◆ **Exercise prompt**
Check every line of the following material for the word "itemize", then say how many have it, with no other words.

◆ **Information**
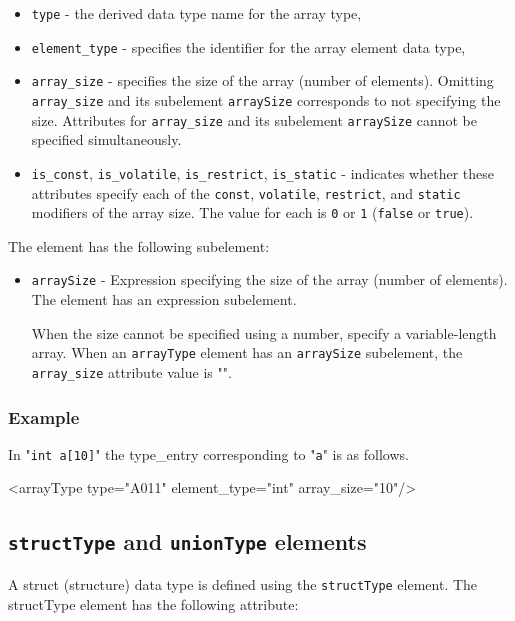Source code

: \begin{itemize}
\item {\tt type} - the derived data type name for the array type,
\item {\tt element\_type} - specifies the identifier for the array element data type,
\item {\tt array\_size} - specifies the size of the array (number of elements). Omitting {\tt array\_size} and its subelement {\tt arraySize} corresponds to not specifying the size. Attributes for {\tt array\_size} and its subelement {\tt arraySize} cannot be specified simultaneously. 
\item {\tt is\_const}, {\tt is\_volatile}, {\tt is\_restrict}, {\tt is\_static} - indicates whether these attributes specify each of the {\tt const}, {\tt volatile}, {\tt restrict}, and {\tt static} modifiers of the array size. The value for each is {\tt 0} or {\tt 1} ({\tt false} or {\tt true}).
\end{itemize}

The element has the following subelement:

\begin{itemize}
\item {\tt arraySize} - Expression specifying the size of the array (number of elements). The element has an expression subelement.

When the size cannot be specified using a number, specify a variable-length array. When an {\tt arrayType} element has an {\tt arraySize} subelement, the {\tt array\_size} attribute value is "{\tt *}". 
\end{itemize}

\subsubsection*{Example}

In "{\tt int a[10]}" the type\_entry corresponding to "{\tt a}" is as follows.
\vspace{2mm}

\begin{XcodeMLExample}
<arrayType type="A011" element_type="int" array_size="10"/>
\end{XcodeMLExample}


\subsection{ {\tt structType} and {\tt unionType} elements}

A struct (structure) data type is defined using the {\tt structType} element. The structType element has the following attribute:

◆ **Exercise answer**
4